Alcohol-related hypoglycemia
The ethanol-mediated increase in NADH causes pyruvate, oxaloacetate (OAA), and other intermediates of gluconeogenesis to be diverted into alternate pathways, resulting in the decreased synthesis of glucose. This can precipitate hypoglycemia, particularly in individuals who have depleted their stores of liver glycogen. Hypoglycemia can produce many of the behaviors associated with alcohol intoxication, such as agitation, impaired judgment, and combativeness. Therefore, alcohol consumption in vulnerable individuals (such as those who have fasted or have engaged in prolonged, strenuous exercise) can produce hypoglycemia that may contribute to the behavioral effects of alcohol. It can also increase the risk for hypoglycemia in patients using insulin.
Practice questions on fructose, galactose, and ethanol:
1. What is the significance of fructose uptake and catabolism through the Fructokinase/aldolase B pathway not being regulated by insulin?
2. Which regulatory step of glycolysis is bypassed when fructose is catabolized through Fructokinase/aldolase B? Why is this important?

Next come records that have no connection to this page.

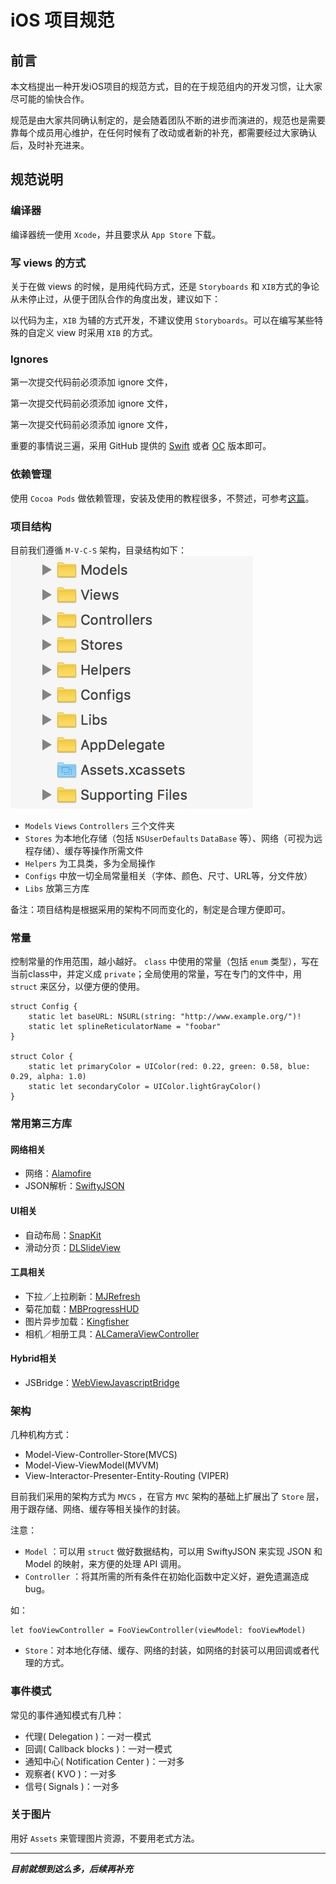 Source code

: # iOS 项目规范

## 前言
本文档提出一种开发iOS项目的规范方式，目的在于规范组内的开发习惯，让大家尽可能的愉快合作。

规范是由大家共同确认制定的，是会随着团队不断的进步而演进的，规范也是需要靠每个成员用心维护，在任何时候有了改动或者新的补充，都需要经过大家确认后，及时补充进来。

## 规范说明

### 编译器
编译器统一使用 `Xcode`，并且要求从 `App Store` 下载。

### 写 views 的方式
关于在做 views 的时候，是用纯代码方式，还是 `Storyboards` 和 `XIB`方式的争论从未停止过，从便于团队合作的角度出发，建议如下：

以代码为主，`XIB` 为辅的方式开发，不建议使用 `Storyboards`。可以在编写某些特殊的自定义 view 时采用 `XIB` 的方式。

### Ignores
第一次提交代码前必须添加 ignore 文件，

第一次提交代码前必须添加 ignore 文件，

第一次提交代码前必须添加 ignore 文件，

重要的事情说三遍，采用 GitHub 提供的 [Swift](https://github.com/github/gitignore/blob/master/Swift.gitignore) 或者 [OC](https://github.com/github/gitignore/blob/master/Objective-C.gitignore) 版本即可。

### 依赖管理
使用 `Cocoa Pods` 做依赖管理，安装及使用的教程很多，不赘述，可参考[这篇](http://www.cocoachina.com/swift/20150630/12305.html)。

### 项目结构
目前我们遵循 `M-V-C-S` 架构，目录结构如下：
![项目结构](项目结构.png)

* `Models` `Views` `Controllers` 三个文件夹
* `Stores` 为本地化存储（包括 `NSUserDefaults` `DataBase` 等）、网络（可视为远程存储）、缓存等操作所需文件
* `Helpers` 为工具类，多为全局操作
* `Configs` 中放一切全局常量相关（字体、颜色、尺寸、URL等，分文件放）
* `Libs` 放第三方库

备注：项目结构是根据采用的架构不同而变化的，制定是合理方便即可。

### 常量
控制常量的作用范围，越小越好。 `class` 中使用的常量（包括 `enum` 类型），写在当前class中，并定义成 `private`；全局使用的常量，写在专门的文件中，用 `struct` 来区分，以便方便的使用。

	struct Config {
    	static let baseURL: NSURL(string: "http://www.example.org/")!
	    static let splineReticulatorName = "foobar"
	}

	struct Color {
    	static let primaryColor = UIColor(red: 0.22, green: 0.58, blue: 0.29, alpha: 1.0)
	    static let secondaryColor = UIColor.lightGrayColor()
	}

### 常用第三方库

#### 网络相关
* 网络：[Alamofire](https://github.com/Alamofire/Alamofire)
* JSON解析：[SwiftyJSON](https://github.com/SwiftyJSON/SwiftyJSON)

#### UI相关
* 自动布局：[SnapKit](https://github.com/SnapKit/SnapKit)
* 滑动分页：[DLSlideView](https://github.com/agdsdl/DLSlideView)

#### 工具相关
* 下拉／上拉刷新：[MJRefresh](https://github.com/CoderMJLee/MJRefresh)
* 菊花加载：[MBProgressHUD](https://github.com/jdg/MBProgressHUD)
* 图片异步加载：[Kingfisher](https://github.com/onevcat/Kingfisher)
* 相机／相册工具：[ALCameraViewController](https://github.com/AlexLittlejohn/ALCameraViewController)

#### Hybrid相关
* JSBridge：[WebViewJavascriptBridge](https://github.com/marcuswestin/WebViewJavascriptBridge)

### 架构
几种机构方式：

* Model-View-Controller-Store(MVCS)
* Model-View-ViewModel(MVVM)
* View-Interactor-Presenter-Entity-Routing (VIPER)

目前我们采用的架构方式为 `MVCS` ，在官方 `MVC` 架构的基础上扩展出了 `Store` 层，用于跟存储、网络、缓存等相关操作的封装。

注意：

* `Model` ：可以用 `struct` 做好数据结构，可以用 SwiftyJSON 来实现 JSON 和 Model 的映射，来方便的处理 API 调用。
* `Controller` ：将其所需的所有条件在初始化函数中定义好，避免遗漏造成 bug。

如：

	let fooViewController = FooViewController(viewModel: fooViewModel)
* `Store`：对本地化存储、缓存、网络的封装，如网络的封装可以用回调或者代理的方式。

### 事件模式
常见的事件通知模式有几种：

* 代理( Delegation )：一对一模式
* 回调( Callback blocks )：一对一模式
* 通知中心( Notification Center )：一对多
* 观察者( KVO )：一对多
* 信号( Signals )：一对多

### 关于图片
用好 `Assets` 来管理图片资源，不要用老式方法。

***
***目前就想到这么多，后续再补充*** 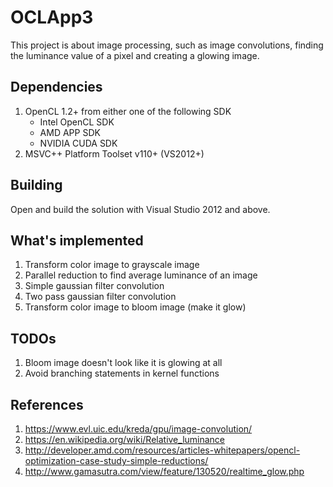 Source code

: # OCLApp3
This project is about image processing, such as image convolutions, finding the luminance value of a pixel and creating a glowing image.

## Dependencies
1. OpenCL 1.2+ from either one of the following SDK
    * Intel OpenCL SDK
    * AMD APP SDK
    * NVIDIA CUDA SDK
2. MSVC++ Platform Toolset v110+ (VS2012+)

## Building
Open and build the solution with Visual Studio 2012 and above.

## What's implemented
1. Transform color image to grayscale image
2. Parallel reduction to find average luminance of an image
3. Simple gaussian filter convolution
4. Two pass gaussian filter convolution
5. Transform color image to bloom image (make it glow)

## TODOs
1. Bloom image doesn't look like it is glowing at all
2. Avoid branching statements in kernel functions

## References
1. https://www.evl.uic.edu/kreda/gpu/image-convolution/
2. https://en.wikipedia.org/wiki/Relative_luminance
3. http://developer.amd.com/resources/articles-whitepapers/opencl-optimization-case-study-simple-reductions/
4. http://www.gamasutra.com/view/feature/130520/realtime_glow.php
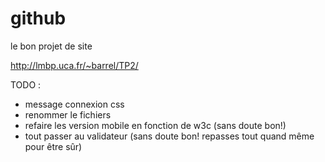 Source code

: # github
le bon projet de site

http://lmbp.uca.fr/~barrel/TP2/

TODO :
- message connexion css
- renommer le fichiers
- refaire les version mobile en fonction de w3c (sans  doute bon!)
- tout passer au validateur (sans doute bon! repasses tout quand même pour être sûr)
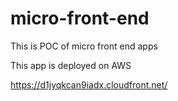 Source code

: # micro-front-end
This is POC of micro front end apps

This app is deployed on AWS 

https://d1jyqkcan9iadx.cloudfront.net/
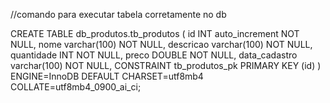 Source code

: //comando para executar tabela corretamente no db

CREATE TABLE db_produtos.tb_produtos (
	id INT auto_increment NOT NULL,
	nome varchar(100) NOT NULL,
	descricao varchar(100) NOT NULL,
	quantidade INT NOT NULL,
	preco DOUBLE NOT NULL,
	data_cadastro varchar(100) NOT NULL,
	CONSTRAINT tb_produtos_pk PRIMARY KEY (id)
)
ENGINE=InnoDB
DEFAULT CHARSET=utf8mb4
COLLATE=utf8mb4_0900_ai_ci;
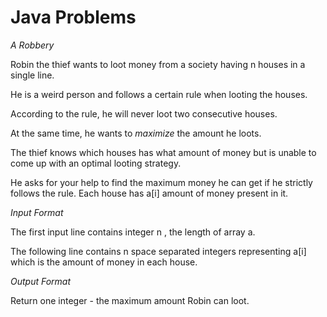 # Java Problems

*A Robbery*

Robin the thief wants to loot money from a society having n houses in a single line.

He is a weird person and follows a certain rule when looting the houses.

According to the rule, he will never loot two consecutive houses.

At the same time, he wants to *maximize* the amount he loots.

The thief knows which houses has what amount of money but is unable to come up with an optimal looting strategy.

He asks for your help to find the maximum money he can get if he strictly follows the rule. Each house has a[i] amount of money present in it.

*Input Format*

The first input line contains integer n , the length of array a.

The following line contains n space separated integers representing a[i] which is the amount of money in each house.

*Output Format*

Return one integer - the maximum amount Robin can loot.
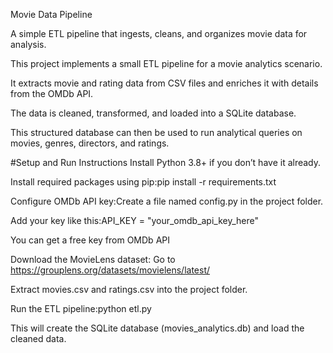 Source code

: Movie Data Pipeline


A simple ETL pipeline that ingests, cleans, and organizes movie data for analysis.

This project implements a small ETL pipeline for a movie analytics scenario. 

It extracts movie and rating data from CSV files and enriches it with details from the OMDb API.

The data is cleaned, transformed, and loaded into a SQLite database. 

This structured database can then be used to run analytical queries on movies, genres, directors, and ratings.


#Setup and Run Instructions
Install Python 3.8+ if you don’t have it already.

Install required packages using pip:pip install -r requirements.txt

Configure OMDb API key:Create a file named config.py in the project folder.

Add your key like this:API_KEY = "your_omdb_api_key_here"

You can get a free key from OMDb API 

Download the MovieLens dataset: Go to https://grouplens.org/datasets/movielens/latest/

Extract movies.csv and ratings.csv into the project folder.

Run the ETL pipeline:python etl.py

This will create the SQLite database (movies_analytics.db) and load the cleaned data.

3. What is the impact of excess NADH production following alcohol (ethanol) consumption?
4. Which of the following 2 deficiencies would you expect to be more severe for an individual: Galactokinase deficiency or a deficiency in the galactose-1-P uridylyl transferase enzyme? Explain your rationale.
5. How does the polyol pathway play a role in the etiology of Type 2 Diabetes?
6. What are the consequences of NADPH depletion upon production of excess sugar alcohols?